El Fantasma pareció pensar por un momento.
—No puedo entender esa idea —dijo.
—Escuche —dijo el Espíritu Luminoso—. Una vez fue usted niño. Hubo un tiempo en que usted sabía para qué servía la investigación. Eran tiempos en que hacía preguntas porque quería respuestas y se ponía contento cuando las hallaba. Hágase de nuevo niño: ahora, en este momento.
—¡Ah! El problema está en que cuando me hice hombre guardé las cosas infantiles.
—Usted anda extraviado. La sed se hizo para el agua; la investigación, para la verdad. Lo que llama «libre juego de la investigación» no tiene ni más ni menos que ver con los fines para los que se le otorgó la inteligencia que lo que la masturbación tiene que ver con el matrimonio.
—Si no podemos ser reverentes, procuremos, al menos, no ser obscenos. La sugerencia de que podría volver, a mi edad, a tener aquella curiosidad objetiva de la juventud me suena un poco absurda. En cualquier caso, la concepción del pensamiento como sucesión de preguntas y respuestas se aplica sólo a las cuestiones de hecho. La teología y los problemas especulativos se hallan, sin duda, en un nivel diferente.
—Aquí no sabemos nada de teología: sólo pensamos en Cristo. Aquí no sabemos nada de especulación. Venga y compruébelo. Le llevaré ante la Realidad Eterna, el Padre de las demás realidades.
—Yo tengo serios reparos que poner a la descripción de Dios como un Hecho. El Supremo Valor sería, seguramente, una descripción menos inapropiada. Difícilmente…
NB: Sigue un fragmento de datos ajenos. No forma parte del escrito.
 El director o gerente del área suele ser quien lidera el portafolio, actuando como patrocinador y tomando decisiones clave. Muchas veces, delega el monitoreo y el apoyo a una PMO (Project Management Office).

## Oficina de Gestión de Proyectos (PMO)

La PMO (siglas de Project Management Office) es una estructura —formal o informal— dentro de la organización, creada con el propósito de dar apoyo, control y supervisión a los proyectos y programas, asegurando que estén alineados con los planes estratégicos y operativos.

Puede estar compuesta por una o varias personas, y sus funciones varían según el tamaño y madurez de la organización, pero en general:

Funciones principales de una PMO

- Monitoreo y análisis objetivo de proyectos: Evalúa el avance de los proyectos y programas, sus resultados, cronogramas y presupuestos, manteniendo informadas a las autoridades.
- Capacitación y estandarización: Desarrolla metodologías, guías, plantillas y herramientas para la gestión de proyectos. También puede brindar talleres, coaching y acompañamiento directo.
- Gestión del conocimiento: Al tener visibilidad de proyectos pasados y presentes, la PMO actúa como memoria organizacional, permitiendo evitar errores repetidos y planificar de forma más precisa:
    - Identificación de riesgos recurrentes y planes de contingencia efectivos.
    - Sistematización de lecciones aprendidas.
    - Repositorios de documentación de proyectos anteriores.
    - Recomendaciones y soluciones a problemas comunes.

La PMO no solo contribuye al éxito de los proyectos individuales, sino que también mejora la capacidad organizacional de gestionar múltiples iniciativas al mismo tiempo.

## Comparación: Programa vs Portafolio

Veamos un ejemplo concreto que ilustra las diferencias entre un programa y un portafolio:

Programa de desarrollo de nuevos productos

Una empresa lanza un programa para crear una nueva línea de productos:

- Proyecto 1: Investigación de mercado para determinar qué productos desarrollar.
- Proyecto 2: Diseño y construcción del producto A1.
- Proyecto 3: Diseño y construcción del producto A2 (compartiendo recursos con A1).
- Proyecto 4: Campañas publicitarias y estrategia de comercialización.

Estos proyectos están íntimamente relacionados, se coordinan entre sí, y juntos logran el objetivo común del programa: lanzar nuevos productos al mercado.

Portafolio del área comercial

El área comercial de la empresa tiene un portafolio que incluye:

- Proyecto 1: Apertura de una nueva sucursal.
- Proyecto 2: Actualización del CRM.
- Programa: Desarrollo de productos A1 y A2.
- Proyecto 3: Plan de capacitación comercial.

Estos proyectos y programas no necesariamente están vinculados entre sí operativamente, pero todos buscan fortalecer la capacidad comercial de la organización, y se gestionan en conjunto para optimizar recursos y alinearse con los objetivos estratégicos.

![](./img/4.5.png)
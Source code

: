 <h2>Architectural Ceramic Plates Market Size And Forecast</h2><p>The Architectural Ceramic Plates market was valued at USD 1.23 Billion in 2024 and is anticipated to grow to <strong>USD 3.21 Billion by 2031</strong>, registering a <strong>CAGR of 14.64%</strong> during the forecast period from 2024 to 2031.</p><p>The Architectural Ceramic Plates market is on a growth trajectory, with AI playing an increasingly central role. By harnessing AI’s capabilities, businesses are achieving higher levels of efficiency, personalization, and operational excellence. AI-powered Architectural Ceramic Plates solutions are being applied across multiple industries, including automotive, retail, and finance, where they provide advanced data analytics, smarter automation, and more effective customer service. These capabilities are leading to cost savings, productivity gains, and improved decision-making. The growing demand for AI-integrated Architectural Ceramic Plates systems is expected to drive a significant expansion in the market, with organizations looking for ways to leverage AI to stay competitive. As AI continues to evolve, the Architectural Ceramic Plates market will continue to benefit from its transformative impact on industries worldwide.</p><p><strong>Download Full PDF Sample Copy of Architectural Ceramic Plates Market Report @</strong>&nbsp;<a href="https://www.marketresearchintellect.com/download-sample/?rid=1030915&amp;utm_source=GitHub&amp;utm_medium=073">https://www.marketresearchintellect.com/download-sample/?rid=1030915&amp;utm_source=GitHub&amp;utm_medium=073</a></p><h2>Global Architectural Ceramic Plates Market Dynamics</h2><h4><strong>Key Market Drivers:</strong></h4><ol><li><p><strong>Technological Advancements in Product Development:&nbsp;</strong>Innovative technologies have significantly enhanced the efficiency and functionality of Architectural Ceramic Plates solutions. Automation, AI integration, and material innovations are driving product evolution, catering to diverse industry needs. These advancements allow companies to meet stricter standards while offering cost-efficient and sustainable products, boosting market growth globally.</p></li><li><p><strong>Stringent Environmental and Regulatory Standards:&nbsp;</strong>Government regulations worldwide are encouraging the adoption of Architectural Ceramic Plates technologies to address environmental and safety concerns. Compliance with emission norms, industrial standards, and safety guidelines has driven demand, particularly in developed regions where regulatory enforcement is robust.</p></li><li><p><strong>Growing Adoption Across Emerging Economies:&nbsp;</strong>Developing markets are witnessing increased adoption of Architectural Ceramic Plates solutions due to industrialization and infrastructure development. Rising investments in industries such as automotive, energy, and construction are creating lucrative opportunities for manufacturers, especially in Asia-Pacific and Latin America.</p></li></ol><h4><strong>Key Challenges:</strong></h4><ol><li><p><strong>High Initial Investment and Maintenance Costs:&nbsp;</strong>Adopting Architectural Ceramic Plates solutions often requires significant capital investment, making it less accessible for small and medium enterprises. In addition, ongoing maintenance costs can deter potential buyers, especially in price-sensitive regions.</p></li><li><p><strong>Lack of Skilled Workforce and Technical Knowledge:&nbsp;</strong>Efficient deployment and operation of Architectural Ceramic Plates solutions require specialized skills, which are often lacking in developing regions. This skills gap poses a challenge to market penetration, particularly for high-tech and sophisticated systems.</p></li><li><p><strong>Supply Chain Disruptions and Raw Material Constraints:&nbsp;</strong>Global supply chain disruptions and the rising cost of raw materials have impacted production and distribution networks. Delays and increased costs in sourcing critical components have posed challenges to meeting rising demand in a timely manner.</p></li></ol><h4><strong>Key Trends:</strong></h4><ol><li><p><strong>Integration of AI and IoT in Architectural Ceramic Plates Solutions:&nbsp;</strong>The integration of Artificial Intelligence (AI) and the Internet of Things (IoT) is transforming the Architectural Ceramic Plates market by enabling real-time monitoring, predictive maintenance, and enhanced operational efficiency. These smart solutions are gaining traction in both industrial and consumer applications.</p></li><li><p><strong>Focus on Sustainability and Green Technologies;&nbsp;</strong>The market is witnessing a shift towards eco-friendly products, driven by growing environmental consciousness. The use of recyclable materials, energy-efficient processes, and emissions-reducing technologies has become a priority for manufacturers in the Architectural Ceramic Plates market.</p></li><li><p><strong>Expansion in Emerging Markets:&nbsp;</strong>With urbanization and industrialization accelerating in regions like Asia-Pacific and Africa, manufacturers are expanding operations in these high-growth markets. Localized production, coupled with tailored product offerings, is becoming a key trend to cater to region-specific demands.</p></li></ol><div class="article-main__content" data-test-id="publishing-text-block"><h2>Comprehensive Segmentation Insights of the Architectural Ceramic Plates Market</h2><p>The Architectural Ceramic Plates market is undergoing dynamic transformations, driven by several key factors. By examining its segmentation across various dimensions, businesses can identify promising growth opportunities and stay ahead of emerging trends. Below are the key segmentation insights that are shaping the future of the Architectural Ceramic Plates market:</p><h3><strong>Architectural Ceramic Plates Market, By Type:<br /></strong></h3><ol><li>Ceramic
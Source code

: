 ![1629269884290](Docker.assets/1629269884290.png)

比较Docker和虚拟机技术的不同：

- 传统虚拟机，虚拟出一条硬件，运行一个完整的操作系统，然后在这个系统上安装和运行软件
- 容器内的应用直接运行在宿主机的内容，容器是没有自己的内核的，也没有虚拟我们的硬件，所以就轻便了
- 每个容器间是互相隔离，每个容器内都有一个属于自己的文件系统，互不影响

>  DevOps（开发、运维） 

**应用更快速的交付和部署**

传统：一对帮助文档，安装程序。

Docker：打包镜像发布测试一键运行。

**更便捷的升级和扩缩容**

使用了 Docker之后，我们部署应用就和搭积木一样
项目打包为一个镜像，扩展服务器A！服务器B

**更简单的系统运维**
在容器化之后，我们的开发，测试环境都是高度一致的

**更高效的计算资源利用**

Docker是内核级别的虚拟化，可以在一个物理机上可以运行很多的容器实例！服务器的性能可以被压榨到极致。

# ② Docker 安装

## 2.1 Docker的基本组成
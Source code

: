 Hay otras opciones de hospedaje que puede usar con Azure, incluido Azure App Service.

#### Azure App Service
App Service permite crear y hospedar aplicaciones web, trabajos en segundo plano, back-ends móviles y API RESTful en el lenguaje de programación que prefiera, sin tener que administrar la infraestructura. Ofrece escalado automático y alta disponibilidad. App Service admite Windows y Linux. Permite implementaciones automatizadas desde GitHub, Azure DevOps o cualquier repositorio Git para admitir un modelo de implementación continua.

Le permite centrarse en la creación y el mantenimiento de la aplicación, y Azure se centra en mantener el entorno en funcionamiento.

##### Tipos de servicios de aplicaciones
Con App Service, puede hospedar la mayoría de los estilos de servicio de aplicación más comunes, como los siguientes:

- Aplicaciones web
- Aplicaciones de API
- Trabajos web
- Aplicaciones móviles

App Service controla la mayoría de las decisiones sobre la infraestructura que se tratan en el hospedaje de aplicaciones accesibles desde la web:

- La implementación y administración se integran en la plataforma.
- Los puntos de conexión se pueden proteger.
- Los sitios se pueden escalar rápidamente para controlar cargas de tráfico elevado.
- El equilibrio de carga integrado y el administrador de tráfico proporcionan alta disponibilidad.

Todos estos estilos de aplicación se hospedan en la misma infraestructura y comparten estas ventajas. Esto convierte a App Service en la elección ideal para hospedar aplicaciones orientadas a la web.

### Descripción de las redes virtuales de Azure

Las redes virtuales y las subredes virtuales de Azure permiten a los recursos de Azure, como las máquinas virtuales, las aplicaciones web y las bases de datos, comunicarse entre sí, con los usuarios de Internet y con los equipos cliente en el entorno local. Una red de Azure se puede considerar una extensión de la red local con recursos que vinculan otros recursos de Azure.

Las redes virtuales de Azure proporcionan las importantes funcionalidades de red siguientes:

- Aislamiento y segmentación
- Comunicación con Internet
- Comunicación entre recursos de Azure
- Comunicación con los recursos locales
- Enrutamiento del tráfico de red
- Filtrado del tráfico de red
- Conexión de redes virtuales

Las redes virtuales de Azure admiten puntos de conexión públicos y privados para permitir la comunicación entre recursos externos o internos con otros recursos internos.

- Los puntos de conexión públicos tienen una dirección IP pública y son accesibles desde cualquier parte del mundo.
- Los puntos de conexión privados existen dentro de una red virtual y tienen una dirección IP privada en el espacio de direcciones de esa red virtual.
—¿Todavía no cree que exista?
—¿Existir? ¿Qué significa existencia? Usted seguirá entendiendo por existencia un tipo de realidad estática, ya hecha, que está, digamos, ahí, y con la que nuestra mente se limita a conformarse. Los grandes misterios no se pueden abordar de ese modo. Si existiera una realidad semejante (no es preciso interrumpir, querido amigo), con toda franqueza, yo no tendría el menor interés por ella. No tendría ninguna relevancia religiosa. Dios es para mí algo puramente espiritual. El espíritu de la dulzura y la luz y la tolerancia. Y también… mmm… el espíritu de servicio, Dick, de servicio. No debe olvidar nada de eso, ¿comprende?
—Si la sed de la Razón se ha apagado realmente… —dijo el Espíritu, deteniéndose después para meditar. Luego, súbitamente, continuó—, ¿puede desear todavía al menos la felicidad?
—La felicidad, querido Dick —dijo el Fantasma tranquilamente—… la felicidad, como alcanzará a comprender cuando tenga más años, es la senda del deber. Lo cual me trae a la memoria… ¡Válgame Dios!, casi lo había olvidado. Me resulta imposible ir con usted. Tengo que estar de regreso el viernes próximo para dar una conferencia. Allí abajo tenemos una pequeña sociedad teológica; ¡oh, sí!, hay una gran vida intelectual, aunque, tal vez, no sea de gran calidad. Se nota cierta falta de comprensión, una cierta confusión mental. En eso es en lo que les puedo proporcionar alguna ayuda. Hay, incluso, celos reprobables… No sé por qué, pero los caracteres parecen menos controlados de lo que solían. No obstante, hay que seguir esperando mucho de la naturaleza humana. Creo que aún puedo hacer una gran labor entre ellos.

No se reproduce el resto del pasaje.